Quizás la falta en sí sería una amarilla de libro, o una naranja justa, pero no
debemos olvidar que va con los dos pies por delante, a clavar los tacos, y
suerte que no le pilló de lleno los tobillos. Un árbitro no puede permitir que
un equipo le haga seis, siete, ocho o nueve faltas a un mismo jugador, y que
además, todo quede impune o en repartir un par de amarillas.
El
Madrid, al margen del juego sucio, desplegó sobre el tapete su apuesta ofensiva,
de juego directo y contraataque. Controló varias y largas fases del encuentro con holgura. El Barça estuvo por
momentos perdido, sin horizonte; la defensa era un coladero. Iniesta, por su
parte, supo dominar la batuta cuando tuvo la oportunidad, pero el Barça no
domina como antes, y es un equipo muy desequilibrado, con demasiada fragilidad. Por suerte,
la defensa del Madrid, y el medio campo madridista, se abría lo suficiente como
para permitir las internadas de Messi, Suárez y compañía. Fue un partido de contragolpes, sobre todo, de idas y venidas, de toma y daca.

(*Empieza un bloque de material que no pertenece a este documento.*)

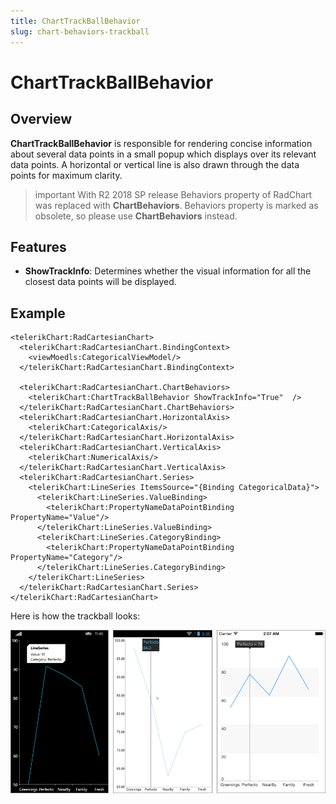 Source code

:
 ```yaml
---
title: ChartTrackBallBehavior
slug: chart-behaviors-trackball
---
```


# ChartTrackBallBehavior #

## Overview ##
**ChartTrackBallBehavior** is responsible for rendering concise information about several data points in a small popup which displays over its relevant data points. A horizontal or vertical line is also drawn through the data points for maximum clarity.

>important With R2 2018 SP release Behaviors property of RadChart was replaced with **ChartBehaviors**. Behaviors property is marked as obsolete, so please use **ChartBehaviors** instead.

## Features ##

- **ShowTrackInfo**:  Determines whether the visual information for all the closest data points will be displayed.

## Example ##

    <telerikChart:RadCartesianChart>
	  <telerikChart:RadCartesianChart.BindingContext>
	    <viewMoedls:CategoricalViewModel/>
	  </telerikChart:RadCartesianChart.BindingContext>
	
	  <telerikChart:RadCartesianChart.ChartBehaviors>
	    <telerikChart:ChartTrackBallBehavior ShowTrackInfo="True"  />
	  </telerikChart:RadCartesianChart.ChartBehaviors>
	  <telerikChart:RadCartesianChart.HorizontalAxis>
	    <telerikChart:CategoricalAxis/>
	  </telerikChart:RadCartesianChart.HorizontalAxis>
	  <telerikChart:RadCartesianChart.VerticalAxis>
	    <telerikChart:NumericalAxis/>
	  </telerikChart:RadCartesianChart.VerticalAxis>
	  <telerikChart:RadCartesianChart.Series>
	    <telerikChart:LineSeries ItemsSource="{Binding CategoricalData}">
	      <telerikChart:LineSeries.ValueBinding>
	        <telerikChart:PropertyNameDataPointBinding PropertyName="Value"/>
	      </telerikChart:LineSeries.ValueBinding>
	      <telerikChart:LineSeries.CategoryBinding>
	        <telerikChart:PropertyNameDataPointBinding PropertyName="Category"/>
	      </telerikChart:LineSeries.CategoryBinding>
	    </telerikChart:LineSeries>
	  </telerikChart:RadCartesianChart.Series>
    </telerikChart:RadCartesianChart>

Here is how the trackball looks:

![Tooltip Behavior](images/chart-behaviors-trackball-behavior.png)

Cristiano estuvo activo, aunque sin efectividad; Bale desaparecido, a medio gas ―acabó lesionado tras permanecer, tan solo, veinte minutos en el césped―; Benzema siestero,
como de costumbre. Zidane confirmó, de este modo, que los titulares son los
dorsales, y no los méritos. Morata e Isco en el banquillo. Da igual lo que
hagan y cómo lo hagan.
El
primer tanto del encuentro, de Casemiro, confirmaba la superioridad merengue de
los primeros instantes. Con todo, Messi, no tardó en poner las tablas de nuevo
en el marcador. Un golazo en toda regla, con una triangulación sin fisuras,
entrando en el área con la fe de un killer,
regateándose a Carvajal, en los diez últimos diez metros de cancha, con la
destreza de quien juega al fútbol sala. Durante los instantes finales de la
primera parte, el Barça estuvo cerca de enchufar el segundo tanto. No
fue así.
La
segunda parte del encuentro se abrió de nuevo con el dominio blanco, pero el
Barça seguía incidiendo con sus internadas. Ninguno de los dos equipos se dejaba
amilanar. Y en un acercamiento culé, Rakitic, con la izquierda, con la mala, desde
fuera del área, se marcó un golazo, tras recortar a Kroos. Después llegaría la
expulsión de Ramos, y el Madrid, que pese a estar con uno menos, siguió dando
la cara, mostrando valentía. En el 86, tras una internada de los blancos, Marcelo
centró, con demasiado espacio, y James, sin oposición, libre como una mañana de
primavera, a dos palmos de Stegen, no falló, empató el partido de nuevo. La contienda parecía quedar vista para
sentencia, hasta que Messi dijo "aquí estoy yo", en el 92; galopada de Sergi Roberto, de cincuenta
metros, que le deja el cuero a Alba, que deja un balón envenenado, en el centro del área, desde la línea de fondo, para que Messi, colándose desde atrás, coloque el esférico, con clase
supina, con el interior de la bota, con la potencia adecuada, en la red, ajustándolo al palo derecho de
la meta blanca, donde Keylor Navas no puede llegar.
Las
gestas finales, a las que estaban abonados en el Bernabéu, últimamente, con Sergio Ramos y demás, por esta vez, les salieron
rana, se quedaron en ascuas, en nada.